What you will do: Your answer must be an exact copy of the listing below.
Material to process Start Marker
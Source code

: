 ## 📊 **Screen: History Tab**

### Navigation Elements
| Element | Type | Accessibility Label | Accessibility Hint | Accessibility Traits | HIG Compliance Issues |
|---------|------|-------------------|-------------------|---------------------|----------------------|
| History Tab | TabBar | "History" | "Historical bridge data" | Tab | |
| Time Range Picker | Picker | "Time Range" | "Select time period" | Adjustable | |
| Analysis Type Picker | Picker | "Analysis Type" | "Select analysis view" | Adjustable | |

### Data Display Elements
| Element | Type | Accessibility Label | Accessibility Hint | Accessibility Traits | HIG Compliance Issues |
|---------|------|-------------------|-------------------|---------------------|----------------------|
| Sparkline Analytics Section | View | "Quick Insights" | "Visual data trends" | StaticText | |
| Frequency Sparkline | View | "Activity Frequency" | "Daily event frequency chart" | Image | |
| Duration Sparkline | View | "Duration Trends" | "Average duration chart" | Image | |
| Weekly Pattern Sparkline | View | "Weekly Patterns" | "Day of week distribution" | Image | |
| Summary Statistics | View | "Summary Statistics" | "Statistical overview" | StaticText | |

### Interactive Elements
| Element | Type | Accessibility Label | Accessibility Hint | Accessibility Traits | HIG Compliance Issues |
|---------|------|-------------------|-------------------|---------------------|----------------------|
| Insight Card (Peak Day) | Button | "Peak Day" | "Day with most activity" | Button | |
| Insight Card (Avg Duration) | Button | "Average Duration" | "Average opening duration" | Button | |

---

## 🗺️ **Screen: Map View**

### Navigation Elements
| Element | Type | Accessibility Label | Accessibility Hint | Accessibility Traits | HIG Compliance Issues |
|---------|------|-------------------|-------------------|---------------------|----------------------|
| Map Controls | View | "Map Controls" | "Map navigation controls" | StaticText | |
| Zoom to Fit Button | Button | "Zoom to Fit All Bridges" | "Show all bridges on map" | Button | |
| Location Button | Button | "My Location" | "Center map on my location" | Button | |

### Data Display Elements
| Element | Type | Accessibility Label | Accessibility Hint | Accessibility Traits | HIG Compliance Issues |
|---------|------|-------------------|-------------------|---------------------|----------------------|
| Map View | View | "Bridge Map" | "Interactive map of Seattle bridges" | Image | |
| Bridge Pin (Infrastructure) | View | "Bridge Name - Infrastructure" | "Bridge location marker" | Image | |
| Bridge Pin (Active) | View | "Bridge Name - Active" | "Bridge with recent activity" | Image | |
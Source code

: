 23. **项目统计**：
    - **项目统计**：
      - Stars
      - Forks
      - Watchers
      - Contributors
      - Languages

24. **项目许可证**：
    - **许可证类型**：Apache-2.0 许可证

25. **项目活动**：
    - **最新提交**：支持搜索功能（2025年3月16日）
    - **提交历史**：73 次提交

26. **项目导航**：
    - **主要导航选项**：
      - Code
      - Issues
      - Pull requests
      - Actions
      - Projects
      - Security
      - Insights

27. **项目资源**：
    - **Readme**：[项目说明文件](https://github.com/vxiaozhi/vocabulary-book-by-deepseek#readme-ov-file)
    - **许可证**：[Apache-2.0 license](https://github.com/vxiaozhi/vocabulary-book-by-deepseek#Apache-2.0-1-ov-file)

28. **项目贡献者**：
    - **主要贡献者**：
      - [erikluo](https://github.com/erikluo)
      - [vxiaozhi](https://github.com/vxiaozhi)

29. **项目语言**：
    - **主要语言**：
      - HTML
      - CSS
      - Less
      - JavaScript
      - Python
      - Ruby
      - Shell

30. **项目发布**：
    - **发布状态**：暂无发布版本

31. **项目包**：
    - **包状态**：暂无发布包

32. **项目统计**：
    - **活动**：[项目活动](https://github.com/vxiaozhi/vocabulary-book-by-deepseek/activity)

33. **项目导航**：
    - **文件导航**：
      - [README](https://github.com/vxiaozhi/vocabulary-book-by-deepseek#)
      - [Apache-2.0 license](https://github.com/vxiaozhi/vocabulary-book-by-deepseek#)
Material to process End Marker
Result of the exercise:
Source code

: ## 📊 **Screen: History Tab**

### Navigation Elements
| Element | Type | Accessibility Label | Accessibility Hint | Accessibility Traits | HIG Compliance Issues |
|---------|------|-------------------|-------------------|---------------------|----------------------|
| History Tab | TabBar | "History" | "Historical bridge data" | Tab | |
| Time Range Picker | Picker | "Time Range" | "Select time period" | Adjustable | |
| Analysis Type Picker | Picker | "Analysis Type" | "Select analysis view" | Adjustable | |

### Data Display Elements
| Element | Type | Accessibility Label | Accessibility Hint | Accessibility Traits | HIG Compliance Issues |
|---------|------|-------------------|-------------------|---------------------|----------------------|
| Sparkline Analytics Section | View | "Quick Insights" | "Visual data trends" | StaticText | |
| Frequency Sparkline | View | "Activity Frequency" | "Daily event frequency chart" | Image | |
| Duration Sparkline | View | "Duration Trends" | "Average duration chart" | Image | |
| Weekly Pattern Sparkline | View | "Weekly Patterns" | "Day of week distribution" | Image | |
| Summary Statistics | View | "Summary Statistics" | "Statistical overview" | StaticText | |

### Interactive Elements
| Element | Type | Accessibility Label | Accessibility Hint | Accessibility Traits | HIG Compliance Issues |
|---------|------|-------------------|-------------------|---------------------|----------------------|
| Insight Card (Peak Day) | Button | "Peak Day" | "Day with most activity" | Button | |
| Insight Card (Avg Duration) | Button | "Average Duration" | "Average opening duration" | Button | |

---

## 🗺️ **Screen: Map View**

### Navigation Elements
| Element | Type | Accessibility Label | Accessibility Hint | Accessibility Traits | HIG Compliance Issues |
|---------|------|-------------------|-------------------|---------------------|----------------------|
| Map Controls | View | "Map Controls" | "Map navigation controls" | StaticText | |
| Zoom to Fit Button | Button | "Zoom to Fit All Bridges" | "Show all bridges on map" | Button | |
| Location Button | Button | "My Location" | "Center map on my location" | Button | |

### Data Display Elements
| Element | Type | Accessibility Label | Accessibility Hint | Accessibility Traits | HIG Compliance Issues |
|---------|------|-------------------|-------------------|---------------------|----------------------|
| Map View | View | "Bridge Map" | "Interactive map of Seattle bridges" | Image | |
| Bridge Pin (Infrastructure) | View | "Bridge Name - Infrastructure" | "Bridge location marker" | Image | |
| Bridge Pin (Active) | View | "Bridge Name - Active" | "Bridge with recent activity" | Image | |
Source code

: 23. **项目统计**：
    - **项目统计**：
      - Stars
      - Forks
      - Watchers
      - Contributors
      - Languages

24. **项目许可证**：
    - **许可证类型**：Apache-2.0 许可证

25. **项目活动**：
    - **最新提交**：支持搜索功能（2025年3月16日）
    - **提交历史**：73 次提交

26. **项目导航**：
    - **主要导航选项**：
      - Code
      - Issues
      - Pull requests
      - Actions
      - Projects
      - Security
      - Insights

27. **项目资源**：
    - **Readme**：[项目说明文件](https://github.com/vxiaozhi/vocabulary-book-by-deepseek#readme-ov-file)
    - **许可证**：[Apache-2.0 license](https://github.com/vxiaozhi/vocabulary-book-by-deepseek#Apache-2.0-1-ov-file)

28. **项目贡献者**：
    - **主要贡献者**：
      - [erikluo](https://github.com/erikluo)
      - [vxiaozhi](https://github.com/vxiaozhi)

29. **项目语言**：
    - **主要语言**：
      - HTML
      - CSS
      - Less
      - JavaScript
      - Python
      - Ruby
      - Shell

30. **项目发布**：
    - **发布状态**：暂无发布版本

31. **项目包**：
    - **包状态**：暂无发布包

32. **项目统计**：
    - **活动**：[项目活动](https://github.com/vxiaozhi/vocabulary-book-by-deepseek/activity)

33. **项目导航**：
    - **文件导航**：
      - [README](https://github.com/vxiaozhi/vocabulary-book-by-deepseek#)
      - [Apache-2.0 license](https://github.com/vxiaozhi/vocabulary-book-by-deepseek#)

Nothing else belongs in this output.